Kerry discusses Syria crisis in Turkey

Talks between US secretary of state and Turkish leaders held as heavy fighting is reported near Syria’s Aleppo city.

John Kerry, the US secretary of state, is holding talks with Turkish leaders in Ankara over the crisis in Syria, amid reports of heavy fighting in Syria’s two main cities and a Scud missile attack at the Iraqi border.

In a joint press conference with Turkish Foreign Minister Ahmet Davutoglu on Friday, Kerry said the two discussed how the international community can come together “in an effort to try to create a political transition” in Syria.

“We need to continue to work to make certain that the [President Bashar al-Assad] regime makes a different set of choices,” Kerry said.

“Minister Davutoglu and I, along with our partners, believe that there is no legitimacy in a regime that commits atrocities against its own people.”

Kerry is also due to meet Turkish President Abdullah Gul and Prime Minister Recep Tayyip Erdogan.

The talks come a day after the US announced that it would for the first time provide direct aid to Syrian rebels in the form of food and medical supplies as well as $60m in extra assistance to the political opposition.

Russia has criticised the decision, saying the promised assistance would only intensify the nearly two-year-old conflict.

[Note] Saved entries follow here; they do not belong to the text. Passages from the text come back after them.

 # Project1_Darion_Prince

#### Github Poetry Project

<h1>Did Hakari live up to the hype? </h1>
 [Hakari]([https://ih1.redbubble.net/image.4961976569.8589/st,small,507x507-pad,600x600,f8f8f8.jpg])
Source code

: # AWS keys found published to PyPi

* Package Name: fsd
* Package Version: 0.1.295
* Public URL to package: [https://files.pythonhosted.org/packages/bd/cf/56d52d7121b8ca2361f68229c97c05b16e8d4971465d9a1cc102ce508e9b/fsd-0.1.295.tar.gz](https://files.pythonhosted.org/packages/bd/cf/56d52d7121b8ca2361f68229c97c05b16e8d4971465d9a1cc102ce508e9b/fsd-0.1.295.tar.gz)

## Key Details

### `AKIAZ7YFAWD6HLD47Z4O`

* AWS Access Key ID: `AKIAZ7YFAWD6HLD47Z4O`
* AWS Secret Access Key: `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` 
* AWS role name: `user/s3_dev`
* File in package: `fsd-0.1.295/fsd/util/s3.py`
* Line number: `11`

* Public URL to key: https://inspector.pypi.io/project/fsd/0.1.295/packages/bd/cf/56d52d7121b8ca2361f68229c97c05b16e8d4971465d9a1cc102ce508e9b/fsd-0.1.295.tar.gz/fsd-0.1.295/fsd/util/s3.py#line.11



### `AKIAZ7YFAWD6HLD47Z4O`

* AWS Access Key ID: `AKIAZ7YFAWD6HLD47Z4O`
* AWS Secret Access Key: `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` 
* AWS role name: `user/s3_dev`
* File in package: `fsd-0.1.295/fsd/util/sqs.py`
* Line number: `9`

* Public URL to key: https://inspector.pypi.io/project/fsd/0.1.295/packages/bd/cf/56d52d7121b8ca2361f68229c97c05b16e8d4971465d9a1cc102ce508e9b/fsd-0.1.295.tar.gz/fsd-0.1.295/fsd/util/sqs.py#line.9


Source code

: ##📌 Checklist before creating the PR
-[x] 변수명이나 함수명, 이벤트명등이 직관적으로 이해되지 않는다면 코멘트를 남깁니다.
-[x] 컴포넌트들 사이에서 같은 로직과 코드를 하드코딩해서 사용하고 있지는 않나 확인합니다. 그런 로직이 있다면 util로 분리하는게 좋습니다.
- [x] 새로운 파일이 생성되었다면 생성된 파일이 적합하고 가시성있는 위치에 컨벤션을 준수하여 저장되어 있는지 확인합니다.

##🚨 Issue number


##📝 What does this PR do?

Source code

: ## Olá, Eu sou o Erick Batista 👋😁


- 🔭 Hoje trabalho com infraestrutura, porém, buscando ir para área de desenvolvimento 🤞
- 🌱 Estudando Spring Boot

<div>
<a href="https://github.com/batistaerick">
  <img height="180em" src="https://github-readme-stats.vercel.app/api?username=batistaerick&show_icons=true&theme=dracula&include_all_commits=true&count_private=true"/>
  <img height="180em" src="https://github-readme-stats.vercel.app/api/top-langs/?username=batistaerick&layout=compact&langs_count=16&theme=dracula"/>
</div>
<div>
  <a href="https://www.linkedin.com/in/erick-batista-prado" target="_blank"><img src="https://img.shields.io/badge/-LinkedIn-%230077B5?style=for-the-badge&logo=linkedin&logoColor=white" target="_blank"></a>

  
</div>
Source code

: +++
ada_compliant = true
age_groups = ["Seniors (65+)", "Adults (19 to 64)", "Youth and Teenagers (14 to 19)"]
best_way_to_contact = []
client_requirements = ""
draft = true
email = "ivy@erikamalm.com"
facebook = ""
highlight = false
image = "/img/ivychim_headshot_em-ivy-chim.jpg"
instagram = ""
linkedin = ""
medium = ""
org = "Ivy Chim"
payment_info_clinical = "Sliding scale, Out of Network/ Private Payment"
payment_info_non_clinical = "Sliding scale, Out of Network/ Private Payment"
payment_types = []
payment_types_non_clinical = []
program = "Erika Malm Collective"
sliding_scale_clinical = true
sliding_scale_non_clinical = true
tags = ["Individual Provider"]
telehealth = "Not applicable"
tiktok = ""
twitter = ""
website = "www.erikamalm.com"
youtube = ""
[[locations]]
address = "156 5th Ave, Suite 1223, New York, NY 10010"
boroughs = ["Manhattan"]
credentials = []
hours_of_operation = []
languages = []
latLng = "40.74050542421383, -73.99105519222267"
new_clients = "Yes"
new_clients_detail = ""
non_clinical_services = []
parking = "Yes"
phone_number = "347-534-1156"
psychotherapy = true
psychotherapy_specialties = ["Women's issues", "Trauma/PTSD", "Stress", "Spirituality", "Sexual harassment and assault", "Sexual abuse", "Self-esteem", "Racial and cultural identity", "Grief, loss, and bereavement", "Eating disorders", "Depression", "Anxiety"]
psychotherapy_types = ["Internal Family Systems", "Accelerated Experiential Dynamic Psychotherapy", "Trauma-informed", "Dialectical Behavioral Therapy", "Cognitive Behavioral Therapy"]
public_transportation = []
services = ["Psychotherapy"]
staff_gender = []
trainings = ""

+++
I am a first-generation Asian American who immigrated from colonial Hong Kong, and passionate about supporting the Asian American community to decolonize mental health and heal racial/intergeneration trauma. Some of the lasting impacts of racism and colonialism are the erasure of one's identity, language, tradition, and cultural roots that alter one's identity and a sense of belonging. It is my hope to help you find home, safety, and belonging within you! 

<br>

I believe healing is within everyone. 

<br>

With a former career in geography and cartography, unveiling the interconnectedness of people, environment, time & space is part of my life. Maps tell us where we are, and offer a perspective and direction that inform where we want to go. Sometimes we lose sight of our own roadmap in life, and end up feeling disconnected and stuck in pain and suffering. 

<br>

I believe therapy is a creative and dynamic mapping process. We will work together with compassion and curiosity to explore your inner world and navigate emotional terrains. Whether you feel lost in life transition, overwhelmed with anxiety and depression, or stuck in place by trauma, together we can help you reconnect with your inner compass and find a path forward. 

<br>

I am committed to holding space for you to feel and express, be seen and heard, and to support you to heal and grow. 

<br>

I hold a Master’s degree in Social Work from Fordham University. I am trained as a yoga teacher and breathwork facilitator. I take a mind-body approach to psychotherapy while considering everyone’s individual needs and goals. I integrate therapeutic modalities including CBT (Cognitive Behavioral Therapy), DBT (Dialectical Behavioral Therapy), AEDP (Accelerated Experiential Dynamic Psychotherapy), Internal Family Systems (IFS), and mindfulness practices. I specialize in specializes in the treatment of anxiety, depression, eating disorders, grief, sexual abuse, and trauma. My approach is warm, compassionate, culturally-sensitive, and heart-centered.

Kerry’s meetings in Ankara are likely to be overshadowed by renewed tension between Turkey and Israel, two major US allies, following comments Erdogan made earlier this week, branding Zionism a “crime against humanity”.

US officials said Kerry would raise the remarks directly with Erdogan.

US-Turkey differences

Turkey, once a close ally of Syria, has joined the US in its campaign to overthrow the regime of Assad and has given shelter to Syrian rebels and to nearly 200,000 refugees along its volatile border.

But Turkey and the US differ on how to support Syria’s opposition.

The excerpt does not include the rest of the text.